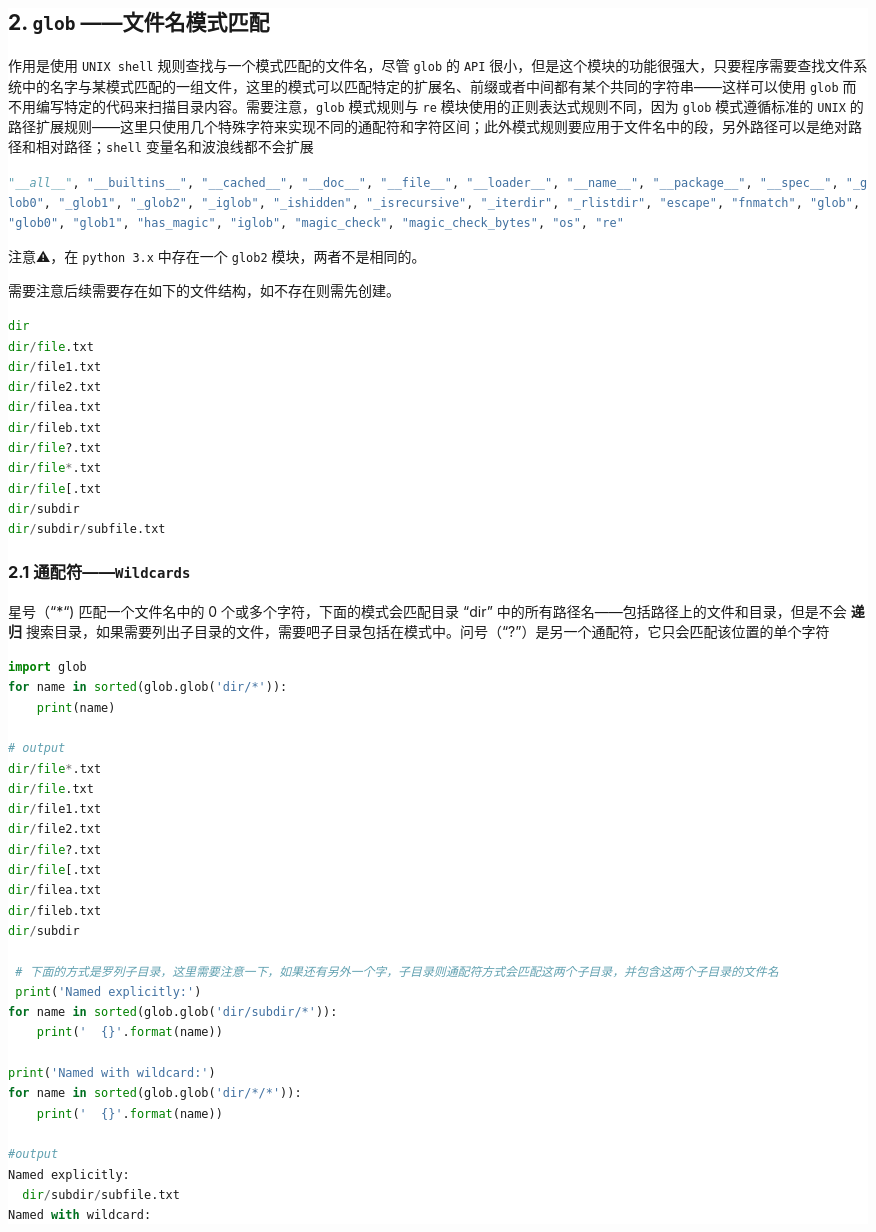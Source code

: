 ## 2. `glob` ——文件名模式匹配

作用是使用 `UNIX shell`  规则查找与一个模式匹配的文件名，尽管 `glob` 的 `API` 很小，但是这个模块的功能很强大，只要程序需要查找文件系统中的名字与某模式匹配的一组文件，这里的模式可以匹配特定的扩展名、前缀或者中间都有某个共同的字符串——这样可以使用 `glob` 而不用编写特定的代码来扫描目录内容。需要注意，`glob` 模式规则与 `re` 模块使用的正则表达式规则不同，因为 `glob` 模式遵循标准的 `UNIX` 的路径扩展规则——这里只使用几个特殊字符来实现不同的通配符和字符区间；此外模式规则要应用于文件名中的段，另外路径可以是绝对路径和相对路径；`shell` 变量名和波浪线都不会扩展

```python
"__all__", "__builtins__", "__cached__", "__doc__", "__file__", "__loader__", "__name__", "__package__", "__spec__", "_glob0", "_glob1", "_glob2", "_iglob", "_ishidden", "_isrecursive", "_iterdir", "_rlistdir", "escape", "fnmatch", "glob", "glob0", "glob1", "has_magic", "iglob", "magic_check", "magic_check_bytes", "os", "re"
```

注意⚠️，在 `python 3.x` 中存在一个 `glob2` 模块，两者不是相同的。

需要注意后续需要存在如下的文件结构，如不存在则需先创建。

```python
dir
dir/file.txt
dir/file1.txt
dir/file2.txt
dir/filea.txt
dir/fileb.txt
dir/file?.txt
dir/file*.txt
dir/file[.txt
dir/subdir
dir/subdir/subfile.txt
```

### 2.1 通配符——`Wildcards`

星号（“*“) 匹配一个文件名中的 0 个或多个字符，下面的模式会匹配目录 “dir” 中的所有路径名——包括路径上的文件和目录，但是不会 **递归** 搜索目录，如果需要列出子目录的文件，需要吧子目录包括在模式中。问号（“?”）是另一个通配符，它只会匹配该位置的单个字符

```python
import glob
for name in sorted(glob.glob('dir/*')):
    print(name)
    
# output
dir/file*.txt
dir/file.txt
dir/file1.txt
dir/file2.txt
dir/file?.txt
dir/file[.txt
dir/filea.txt
dir/fileb.txt
dir/subdir
         
 # 下面的方式是罗列子目录，这里需要注意一下，如果还有另外一个字，子目录则通配符方式会匹配这两个子目录，并包含这两个子目录的文件名
 print('Named explicitly:')
for name in sorted(glob.glob('dir/subdir/*')):
    print('  {}'.format(name))

print('Named with wildcard:')
for name in sorted(glob.glob('dir/*/*')):
    print('  {}'.format(name))
         
#output
Named explicitly:
  dir/subdir/subfile.txt
Named with wildcard:
```
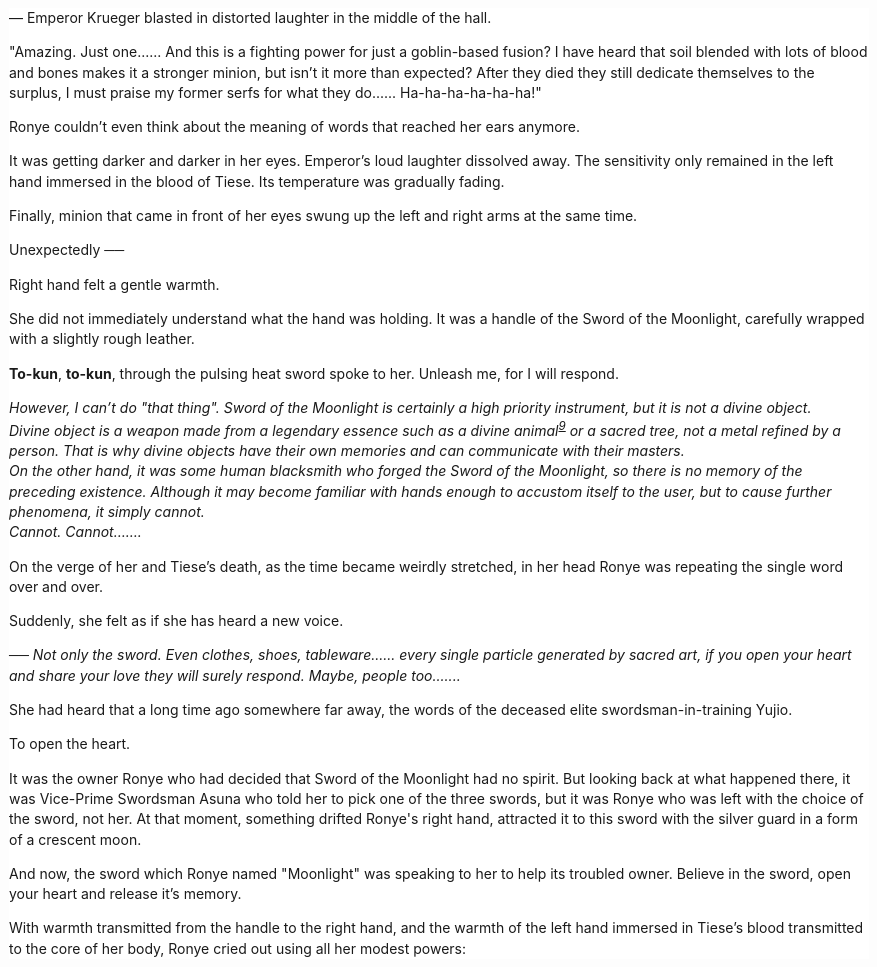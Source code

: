 — Emperor Krueger blasted in distorted laughter in the middle of the hall.

"Amazing. Just one...... And this is a fighting power for just a goblin-based fusion? I have heard that soil blended with lots of blood and bones makes it a stronger minion, but isn’t it more than expected? After they died they still dedicate themselves to the surplus, I must praise my former serfs for what they do...... Ha-ha-ha-ha-ha-ha!"

Ronye couldn’t even think about the meaning of words that reached her ears anymore.

It was getting darker and darker in her eyes. Emperor’s loud laughter dissolved away. The sensitivity only remained in the left hand immersed in the blood of Tiese. Its temperature was gradually fading.

Finally, minion that came in front of her eyes swung up the left and right arms at the same time.

Unexpectedly ──

Right hand felt a gentle warmth.

She did not immediately understand what the hand was holding. It was a handle of the Sword of the Moonlight, carefully wrapped with a slightly rough leather.

**To-kun**, **to-kun**, through the pulsing heat sword spoke to her. Unleash me, for I will respond.

*However, I can’t do "that thing". Sword of the Moonlight is certainly a high priority instrument, but it is not a divine object.  
Divine object is a weapon made from a legendary essence such as a divine animal<sup><a href="#Prim9">9</a></sup> or a sacred tree, not a metal refined by a person. That is why divine objects have their own memories and can communicate with their masters.  
On the other hand, it was some human blacksmith who forged the Sword of the Moonlight, so there is no memory of the preceding existence. Although it may become familiar with hands enough to accustom itself to the user, but to cause further phenomena, it simply cannot.  
Cannot. Cannot…….*

On the verge of her and Tiese’s death, as the time became weirdly stretched, in her head Ronye was repeating the single word over and over.

Suddenly, she felt as if she has heard a new voice.

*── Not only the sword. Even clothes, shoes, tableware...... every single particle generated by sacred art, if you open your heart and share your love they will surely respond. Maybe, people too.......*

She had heard that a long time ago somewhere far away, the words of the deceased elite swordsman-in-training Yujio.

To open the heart.

It was the owner Ronye who had decided that Sword of the Moonlight had no spirit. But looking back at what happened there, it was Vice-Prime Swordsman Asuna who told her to pick one of the three swords, but it was Ronye who was left with the choice of the sword, not her. At that moment, something drifted Ronye's right hand, attracted it to this sword with the silver guard in a form of a crescent moon.

And now, the sword which Ronye named "Moonlight" was speaking to her to help its troubled owner. Believe in the sword, open your heart and release it’s memory.

With warmth transmitted from the handle to the right hand, and the warmth of the left hand immersed in Tiese’s blood transmitted to the core of her body, Ronye cried out using all her modest powers:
════════════════════
__Exercise__: All lines of the entries containing the string "what" must be shown in full.

__Answer box__:
"Amazing. Just one...... And this is a fighting power for just a goblin-based fusion? I have heard that soil blended with lots of blood and bones makes it a stronger minion, but isn’t it more than expected? After they died they still dedicate themselves to the surplus, I must praise my former serfs for what they do...... Ha-ha-ha-ha-ha-ha!"
She did not immediately understand what the hand was holding. It was a handle of the Sword of the Moonlight, carefully wrapped with a slightly rough leather.
It was the owner Ronye who had decided that Sword of the Moonlight had no spirit. But looking back at what happened there, it was Vice-Prime Swordsman Asuna who told her to pick one of the three swords, but it was Ronye who was left with the choice of the sword, not her. At that moment, something drifted Ronye's right hand, attracted it to this sword with the silver guard in a form of a crescent moon.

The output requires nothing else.